**RECORDS PROVIDED**
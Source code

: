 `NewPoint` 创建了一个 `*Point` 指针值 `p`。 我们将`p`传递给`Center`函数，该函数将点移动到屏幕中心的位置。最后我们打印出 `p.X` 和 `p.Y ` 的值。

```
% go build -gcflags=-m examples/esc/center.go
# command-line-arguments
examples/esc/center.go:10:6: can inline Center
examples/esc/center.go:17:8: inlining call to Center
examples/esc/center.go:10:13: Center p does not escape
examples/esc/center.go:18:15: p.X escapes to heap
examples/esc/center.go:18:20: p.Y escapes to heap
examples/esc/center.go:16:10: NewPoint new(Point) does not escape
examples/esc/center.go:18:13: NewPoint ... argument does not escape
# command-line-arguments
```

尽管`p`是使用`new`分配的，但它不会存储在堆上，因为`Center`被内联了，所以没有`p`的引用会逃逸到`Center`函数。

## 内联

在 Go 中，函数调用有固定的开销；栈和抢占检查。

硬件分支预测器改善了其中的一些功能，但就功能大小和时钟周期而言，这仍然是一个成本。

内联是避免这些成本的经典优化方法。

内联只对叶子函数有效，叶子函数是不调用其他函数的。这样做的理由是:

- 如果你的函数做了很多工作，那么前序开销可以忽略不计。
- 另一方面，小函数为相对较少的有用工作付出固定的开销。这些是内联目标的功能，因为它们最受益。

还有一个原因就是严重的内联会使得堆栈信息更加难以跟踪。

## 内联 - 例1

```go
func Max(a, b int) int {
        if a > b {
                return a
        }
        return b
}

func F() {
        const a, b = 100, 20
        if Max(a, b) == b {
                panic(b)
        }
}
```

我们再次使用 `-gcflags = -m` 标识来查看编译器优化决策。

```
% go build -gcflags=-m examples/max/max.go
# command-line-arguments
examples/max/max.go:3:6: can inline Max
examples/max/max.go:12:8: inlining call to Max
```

**WHAT THIS TASK INVOLVES**
Which of the lines above hold the string "call"? Pick each of them out.

**WRITTEN SOLUTION**
examples/esc/center.go:17:8: inlining call to Center
examples/max/max.go:12:8: inlining call to Max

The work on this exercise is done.